Tuesday, November 22, 2011

Day 22: A meat-free, dairy-free day of existence

My new thing for today was going vegan for the day. I had to survive the entire day on a plant-based diet. No meat, no dairy products, no eggs, no honey...nothing that came from animals.

I've tried being vegetarian for a while now. I love animals and I love the environment but find it very hard to give up meat. I'm like the guy who loves the girl but cannot commit fully and wholly. It's not like I need meat everyday, in fact we eat vegetarian food most of the days at home but I do love my meat when I eat it. Just when I'm ready to renounce meat, I get a mad craving for a mince pie or chicken wings and then I'm back to square one.

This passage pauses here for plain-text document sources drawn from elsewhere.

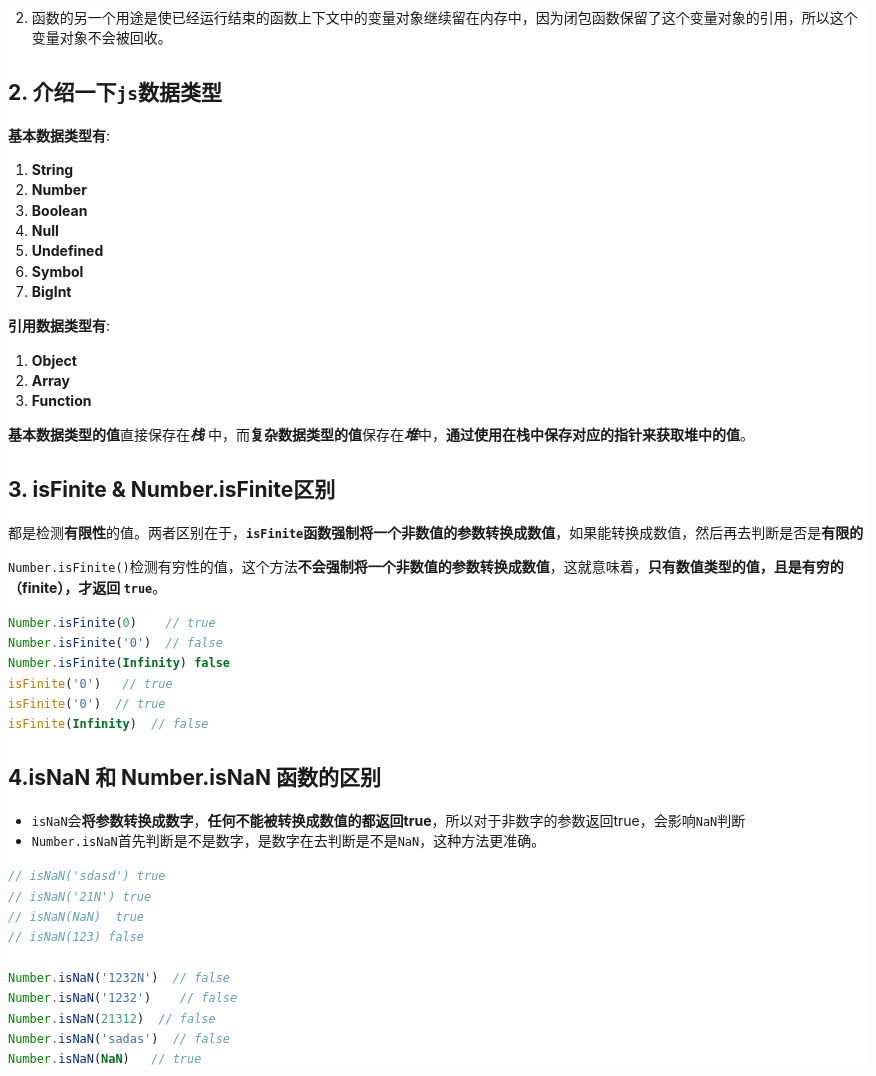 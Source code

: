 2. 函数的另一个用途是使已经运行结束的函数上下文中的变量对象继续留在内存中，因为闭包函数保留了这个变量对象的引用，所以这个变量对象不会被回收。

## 2. 介绍一下`js`数据类型

**基本数据类型有**:

1. **String**
2. **Number**
3. **Boolean**
4. **Null**
5. **Undefined**
6. **Symbol**
7. **BigInt**

**引用数据类型有**:

1. **Object**
2. **Array**
3. **Function**

**基本数据类型的值**直接保存在***栈*** 中，而**复杂数据类型的值**保存在***堆***中，**通过使用在栈中保存对应的指针来获取堆中的值**。

## 3. isFinite & Number.isFinite区别

都是检测**有限性**的值。两者区别在于，**`isFinite`函数强制将一个非数值的参数转换成数值**，如果能转换成数值，然后再去判断是否是**有限的**

`Number.isFinite()`检测有穷性的值，这个方法**不会强制将一个非数值的参数转换成数值**，这就意味着，**只有数值类型的值，且是有穷的（finite），才返回 `true`**。

```javascript
Number.isFinite(0)    // true
Number.isFinite('0')  // false
Number.isFinite(Infinity) false
isFinite('0')   // true
isFinite('0')  // true
isFinite(Infinity)  // false
```

## 4.isNaN 和 Number.isNaN 函数的区别

- `isNaN`会**将参数转换成数字**，**任何不能被转换成数值的都返回true**，所以对于非数字的参数返回true，会影响`NaN`判断
- `Number.isNaN`首先判断是不是数字，是数字在去判断是不是`NaN`，这种方法更准确。

```javascript
// isNaN('sdasd') true
// isNaN('21N') true
// isNaN(NaN)  true
// isNaN(123) false

Number.isNaN('1232N')  // false
Number.isNaN('1232')    // false
Number.isNaN(21312)  // false
Number.isNaN('sadas')  // false
Number.isNaN(NaN)   // true
```
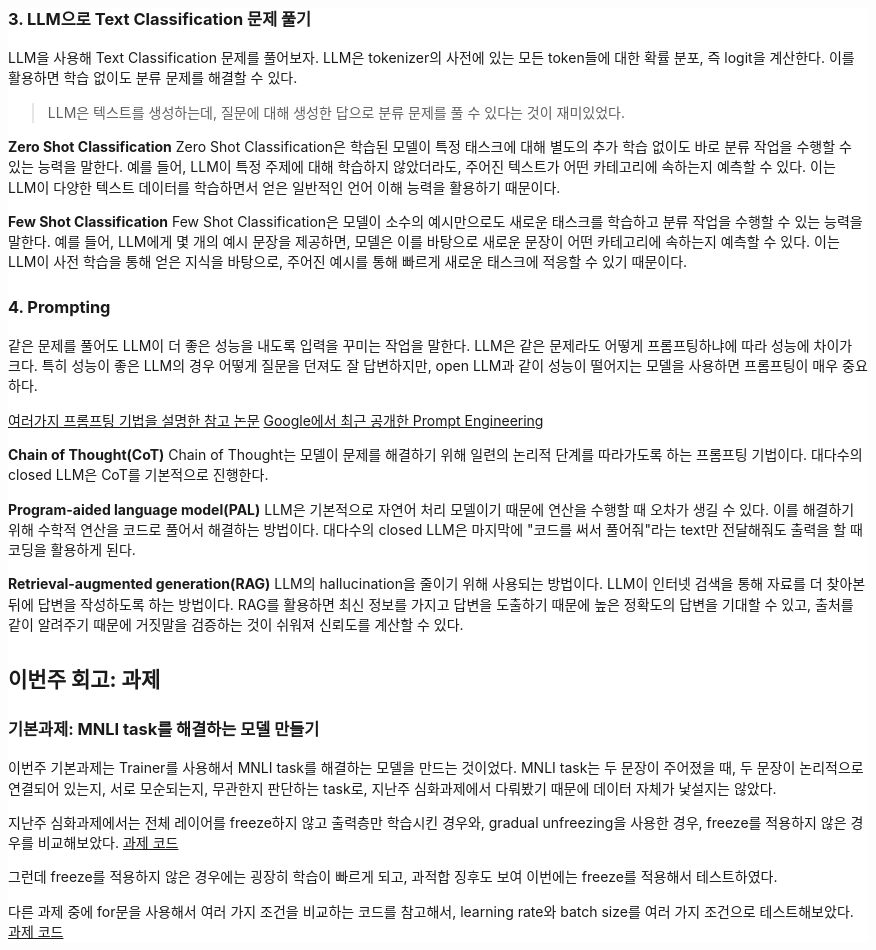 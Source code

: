 ### 3. LLM으로 Text Classification 문제 풀기
LLM을 사용해 Text Classification 문제를 풀어보자. 
LLM은 tokenizer의 사전에 있는 모든 token들에 대한 확률 분포, 즉 logit을 계산한다.
이를 활용하면 학습 없이도 분류 문제를 해결할 수 있다.

> LLM은 텍스트를 생성하는데, 질문에 대해 생성한 답으로 분류 문제를 풀 수 있다는 것이 재미있었다.

**Zero Shot Classification**
Zero Shot Classification은 학습된 모델이 특정 태스크에 대해 별도의 추가 학습 없이도 바로 분류 작업을 수행할 수 있는 능력을 말한다. 
예를 들어, LLM이 특정 주제에 대해 학습하지 않았더라도, 주어진 텍스트가 어떤 카테고리에 속하는지 예측할 수 있다.
이는 LLM이 다양한 텍스트 데이터를 학습하면서 얻은 일반적인 언어 이해 능력을 활용하기 때문이다.

**Few Shot Classification**
Few Shot Classification은 모델이 소수의 예시만으로도 새로운 태스크를 학습하고 분류 작업을 수행할 수 있는 능력을 말한다.
예를 들어, LLM에게 몇 개의 예시 문장을 제공하면, 모델은 이를 바탕으로 새로운 문장이 어떤 카테고리에 속하는지 예측할 수 있다.
이는 LLM이 사전 학습을 통해 얻은 지식을 바탕으로, 주어진 예시를 통해 빠르게 새로운 태스크에 적응할 수 있기 때문이다.

### 4. Prompting
같은 문제를 풀어도 LLM이 더 좋은 성능을 내도록 입력을 꾸미는 작업을 말한다.
LLM은 같은 문제라도 어떻게 프롬프팅하냐에 따라 성능에 차이가 크다.
특히 성능이 좋은 LLM의 경우 어떻게 질문을 던져도 잘 답변하지만, open LLM과 같이 성능이 떨어지는 모델을 사용하면 프롬프팅이 매우 중요하다.

[여러가지 프롬프팅 기법을 설명한 참고 논문](https://arxiv.org/pdf/2402.07927)
[Google에서 최근 공개한 Prompt Engineering](https://www.kaggle.com/whitepaper-prompt-engineering)

**Chain of Thought(CoT)**
Chain of Thought는 모델이 문제를 해결하기 위해 일련의 논리적 단계를 따라가도록 하는 프롬프팅 기법이다.
대다수의 closed LLM은 CoT를 기본적으로 진행한다.

**Program-aided language model(PAL)**
LLM은 기본적으로 자연어 처리 모델이기 때문에 연산을 수행할 때 오차가 생길 수 있다.
이를 해결하기 위해 수학적 연산을 코드로 풀어서 해결하는 방법이다.
대다수의 closed LLM은 마지막에 "코드를 써서 풀어줘"라는 text만 전달해줘도 출력을 할 때 코딩을 활용하게 된다.

**Retrieval-augmented generation(RAG)**
LLM의 hallucination을 줄이기 위해 사용되는 방법이다.
LLM이 인터넷 검색을 통해 자료를 더 찾아본 뒤에 답변을 작성하도록 하는 방법이다.
RAG를 활용하면 최신 정보를 가지고 답변을 도출하기 때문에 높은 정확도의 답변을 기대할 수 있고, 출처를 같이 알려주기 때문에 거짓말을 검증하는 것이 쉬워져 신뢰도를 계산할 수 있다.

## 이번주 회고: 과제
### 기본과제: MNLI task를 해결하는 모델 만들기
이번주 기본과제는 Trainer를 사용해서 MNLI task를 해결하는 모델을 만드는 것이었다.
MNLI task는 두 문장이 주어졌을 때, 두 문장이 논리적으로 연결되어 있는지, 서로 모순되는지, 무관한지 판단하는 task로,
지난주 심화과제에서 다뤄봤기 때문에 데이터 자체가 낯설지는 않았다.

지난주 심화과제에서는 전체 레이어를 freeze하지 않고 출력층만 학습시킨 경우와, gradual unfreezing을 사용한 경우, freeze를 적용하지 않은 경우를 비교해보았다. [과제 코드](https://github.com/paran22/hanghae_plus_ai_assignment/tree/main/assignment/3-hard)

그런데 freeze를 적용하지 않은 경우에는 굉장히 학습이 빠르게 되고, 과적합 징후도 보여 이번에는 freeze를 적용해서 테스트하였다.

다른 과제 중에 for문을 사용해서 여러 가지 조건을 비교하는 코드를 참고해서, learning rate와 batch size를 여러 가지 조건으로 테스트해보았다. [과제 코드](https://github.com/paran22/hanghae_plus_ai_assignment/blob/main/assignment/4-basic.ipynb)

I have friends who are vegan, some by choice, some by compulsion (owing to food allergies) and I've had many discussion about its merits and demerits. I personally have no objection to it but just think it makes thing a bit hard and inconvenient Just like anything idealistic, I feel veganism is great in theory but hard in practice. I went on the Vegan Society website to learn more about the merits of going vegan and here's why they think it is awesome:

1) It's a healthy choice - plant-based diet so rich in vitamins, fibres, low in saturated fat.
2) It's compassionate - no blood is shed, no animals are raised solely to land on your plate later.
3) It's better for the environment - apparently someone on a "normal" (i.e. meat-based diet) baggage of carbon dioxide is 1.5 tonnes more than someone on a plant-based diet.
4) It's delicious - vegetarian food can be yum and everything can have a vegan substitute - pizzas, burgers, even steaks!
5) Why not? there are so many advantages of this vegan diet...so why not?

Out of all five reasons, the last reason stuck out for me. If I can find food that is healthy, environmentally and animal friendly and delicious, then why not give it a go. I have nothing to lose (except calories maybe) and a lot to gain, according to this vegan society. It was for a day anyways. May as well try something new and help my animal friends and ozone blanket a little more.

Like I said, we eat vegetarian most days so I didn't really miss meat much today. The hard bit was going dairy-free. I so wanted a cup of coffee, not a long black, but a good ole flat white but that I couldn't do. Neither could I add honey to my green tea. Nor was I allowed some cheese on my toast in the morning which is a part of my daily staple diet for breakfast. I had to substitute my usual in-between snack of oreos with a trail mix of nuts. Dinner of lentil soup, rice and aubergine was vegetarian and delicious but I could have done with a little helping of greek yoghurt on the side! The highlight of my day was when I found out that I could actually eat chocolate as a part of the vegan diet. Apparently the Whittaker's 62% cacao blend is vegan diet friendly, that just made my day! Any diet that allows chocolate consumption is a good one! :)

Final verdict: being vegan for a day wasn't that hard. I could definitely be vegan/vegetarian for at least 3 days of the week. I just need to keep discovering delicious substitutes and satisfy my cravings (in limited consumption) for all things unhealthy and environmentally unfriendly on other days of the week!